PROVIDED DATA:
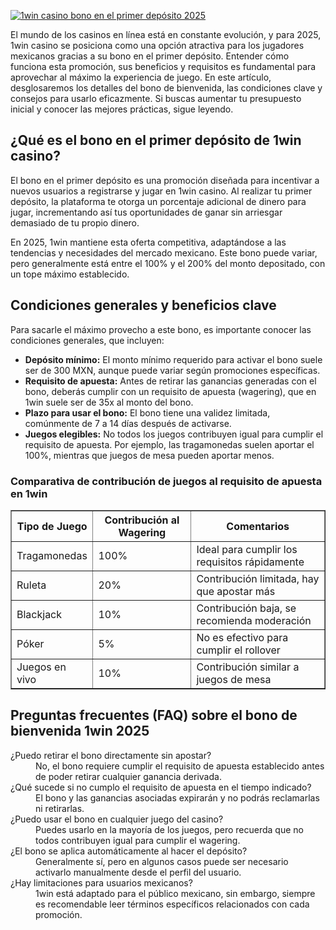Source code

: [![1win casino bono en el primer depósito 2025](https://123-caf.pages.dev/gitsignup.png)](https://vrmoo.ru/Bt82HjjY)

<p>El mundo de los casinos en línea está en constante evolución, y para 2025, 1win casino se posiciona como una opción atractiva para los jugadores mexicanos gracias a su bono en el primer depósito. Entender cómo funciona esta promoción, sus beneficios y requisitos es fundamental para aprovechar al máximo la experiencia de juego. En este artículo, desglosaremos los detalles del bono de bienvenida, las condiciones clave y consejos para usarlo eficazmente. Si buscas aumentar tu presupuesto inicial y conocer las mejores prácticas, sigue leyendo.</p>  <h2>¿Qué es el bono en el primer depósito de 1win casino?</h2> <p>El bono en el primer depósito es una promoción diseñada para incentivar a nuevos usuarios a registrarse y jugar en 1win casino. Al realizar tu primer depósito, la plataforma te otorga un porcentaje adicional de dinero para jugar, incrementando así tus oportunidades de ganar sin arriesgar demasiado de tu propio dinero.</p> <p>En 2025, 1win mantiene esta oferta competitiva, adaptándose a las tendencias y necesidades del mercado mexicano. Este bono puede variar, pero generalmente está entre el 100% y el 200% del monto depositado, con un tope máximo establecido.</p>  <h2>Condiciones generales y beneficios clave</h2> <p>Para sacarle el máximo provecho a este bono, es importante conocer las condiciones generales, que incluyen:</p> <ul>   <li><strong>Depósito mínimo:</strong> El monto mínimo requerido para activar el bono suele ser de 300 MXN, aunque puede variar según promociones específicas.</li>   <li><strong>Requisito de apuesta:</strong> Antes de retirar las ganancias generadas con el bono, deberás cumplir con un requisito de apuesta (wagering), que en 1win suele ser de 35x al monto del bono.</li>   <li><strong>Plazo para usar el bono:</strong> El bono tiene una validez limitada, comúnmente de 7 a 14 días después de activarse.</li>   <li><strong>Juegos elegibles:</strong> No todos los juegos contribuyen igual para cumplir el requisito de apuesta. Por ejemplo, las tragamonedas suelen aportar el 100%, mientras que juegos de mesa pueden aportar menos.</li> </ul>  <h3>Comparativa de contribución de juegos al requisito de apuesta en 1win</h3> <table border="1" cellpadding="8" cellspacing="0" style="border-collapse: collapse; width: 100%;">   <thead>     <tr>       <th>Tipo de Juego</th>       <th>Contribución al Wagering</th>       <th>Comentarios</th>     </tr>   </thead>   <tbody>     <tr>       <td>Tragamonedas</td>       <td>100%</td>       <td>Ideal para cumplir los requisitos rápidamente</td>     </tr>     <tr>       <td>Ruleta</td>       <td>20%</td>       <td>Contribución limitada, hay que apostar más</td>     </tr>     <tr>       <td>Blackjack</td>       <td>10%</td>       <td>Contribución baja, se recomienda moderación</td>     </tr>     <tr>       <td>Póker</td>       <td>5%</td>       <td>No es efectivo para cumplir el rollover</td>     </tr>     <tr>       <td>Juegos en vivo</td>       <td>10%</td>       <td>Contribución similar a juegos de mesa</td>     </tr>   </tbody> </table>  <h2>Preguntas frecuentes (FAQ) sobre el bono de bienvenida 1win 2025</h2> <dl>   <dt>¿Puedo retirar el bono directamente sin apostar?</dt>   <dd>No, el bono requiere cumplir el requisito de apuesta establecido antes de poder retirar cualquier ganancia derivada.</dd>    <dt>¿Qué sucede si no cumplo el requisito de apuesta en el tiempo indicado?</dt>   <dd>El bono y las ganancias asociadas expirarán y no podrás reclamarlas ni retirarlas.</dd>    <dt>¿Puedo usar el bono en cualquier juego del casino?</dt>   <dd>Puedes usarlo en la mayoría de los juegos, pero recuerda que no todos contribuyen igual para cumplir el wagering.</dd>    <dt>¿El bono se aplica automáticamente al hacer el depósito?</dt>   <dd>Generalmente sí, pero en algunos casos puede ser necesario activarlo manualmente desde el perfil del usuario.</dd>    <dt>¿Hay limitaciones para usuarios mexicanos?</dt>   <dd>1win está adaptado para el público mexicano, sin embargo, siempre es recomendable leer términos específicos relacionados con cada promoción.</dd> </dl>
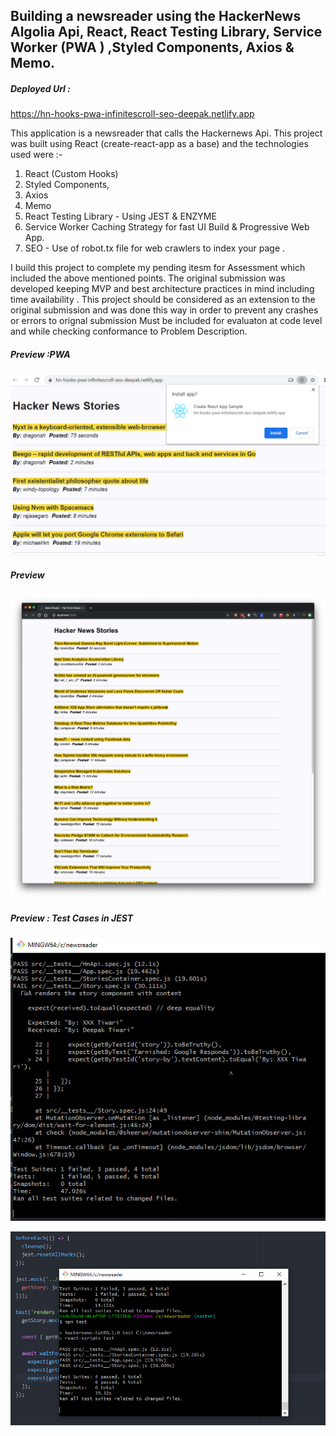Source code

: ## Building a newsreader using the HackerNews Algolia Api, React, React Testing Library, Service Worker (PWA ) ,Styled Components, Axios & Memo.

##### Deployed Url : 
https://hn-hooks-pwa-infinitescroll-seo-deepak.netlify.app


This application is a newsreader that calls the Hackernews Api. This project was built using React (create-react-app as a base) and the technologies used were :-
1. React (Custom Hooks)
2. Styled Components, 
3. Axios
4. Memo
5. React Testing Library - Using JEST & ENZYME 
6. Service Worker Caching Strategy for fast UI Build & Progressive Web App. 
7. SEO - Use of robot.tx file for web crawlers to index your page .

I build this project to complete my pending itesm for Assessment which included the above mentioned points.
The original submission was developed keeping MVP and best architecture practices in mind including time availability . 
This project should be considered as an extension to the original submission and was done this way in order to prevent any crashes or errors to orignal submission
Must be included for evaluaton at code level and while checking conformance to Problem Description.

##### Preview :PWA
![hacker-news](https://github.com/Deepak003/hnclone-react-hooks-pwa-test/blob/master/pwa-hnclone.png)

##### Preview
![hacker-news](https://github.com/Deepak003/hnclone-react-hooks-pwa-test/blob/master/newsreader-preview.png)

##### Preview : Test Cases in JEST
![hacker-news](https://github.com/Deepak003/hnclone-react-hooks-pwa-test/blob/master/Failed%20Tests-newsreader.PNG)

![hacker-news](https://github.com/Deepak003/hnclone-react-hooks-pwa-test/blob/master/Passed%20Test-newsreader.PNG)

EXERCISE INSTRUCTIONS: Write out the records above exactly. Begin with the first line, end with the line holding "[![1win casino bono", and drop the pictures.

RESPONSE TO THE TASK:
Source code

: [![1win casino bono en el primer depósito 2025](https://123-caf.pages.dev/gitsignup.png)](https://vrmoo.ru/Bt82HjjY)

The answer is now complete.